Dataset records:

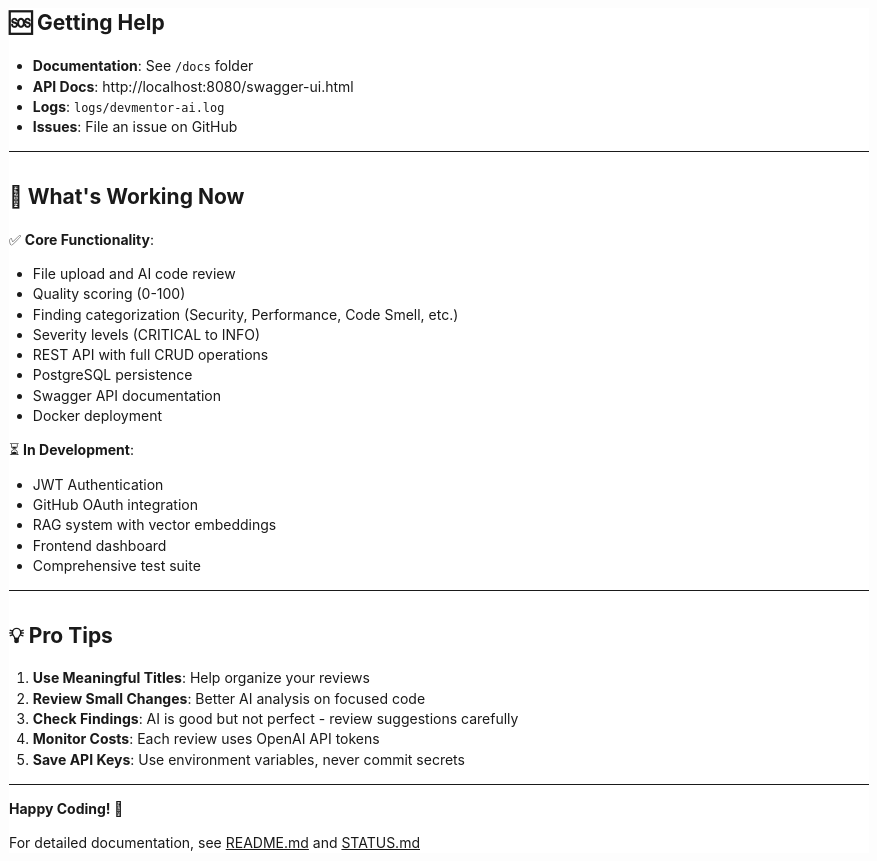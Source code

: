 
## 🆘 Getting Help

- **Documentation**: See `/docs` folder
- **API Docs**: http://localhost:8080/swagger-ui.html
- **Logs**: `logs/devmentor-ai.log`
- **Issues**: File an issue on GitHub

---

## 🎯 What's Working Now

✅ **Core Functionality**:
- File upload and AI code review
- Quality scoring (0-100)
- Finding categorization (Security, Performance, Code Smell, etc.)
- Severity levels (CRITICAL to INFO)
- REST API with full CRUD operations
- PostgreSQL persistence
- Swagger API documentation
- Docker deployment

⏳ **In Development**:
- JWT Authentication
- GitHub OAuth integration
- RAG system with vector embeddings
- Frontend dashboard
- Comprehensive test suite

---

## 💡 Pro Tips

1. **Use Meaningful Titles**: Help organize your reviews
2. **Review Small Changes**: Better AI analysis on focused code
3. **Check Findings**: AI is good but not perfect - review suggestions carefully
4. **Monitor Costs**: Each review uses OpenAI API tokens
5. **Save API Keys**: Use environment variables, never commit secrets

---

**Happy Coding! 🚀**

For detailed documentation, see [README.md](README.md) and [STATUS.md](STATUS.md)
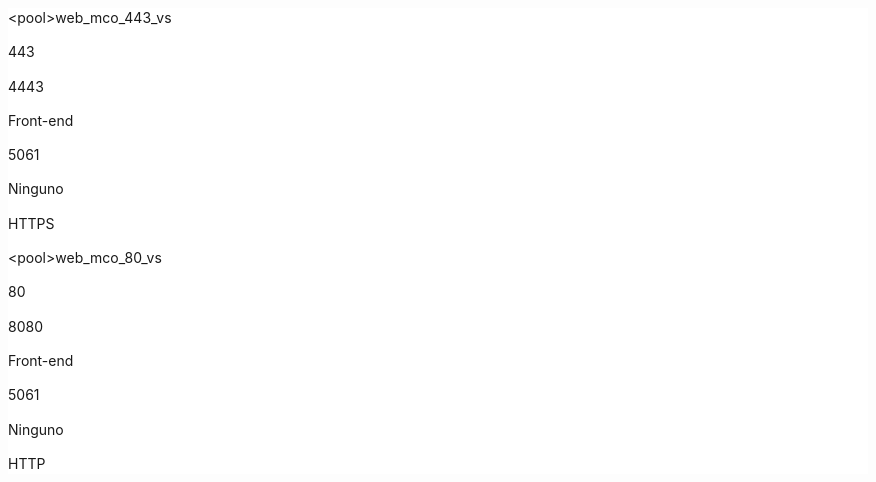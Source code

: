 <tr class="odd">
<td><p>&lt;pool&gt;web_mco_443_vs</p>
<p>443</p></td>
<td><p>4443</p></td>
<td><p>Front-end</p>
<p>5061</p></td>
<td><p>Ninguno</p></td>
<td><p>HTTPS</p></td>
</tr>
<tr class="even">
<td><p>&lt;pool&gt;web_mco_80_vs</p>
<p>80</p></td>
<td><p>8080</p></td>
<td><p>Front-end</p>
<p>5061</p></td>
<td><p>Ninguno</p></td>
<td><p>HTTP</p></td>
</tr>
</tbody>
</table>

Your objective: Show all lines above that contain "with".

Response box:
- REST API with full CRUD operations
- RAG system with vector embeddings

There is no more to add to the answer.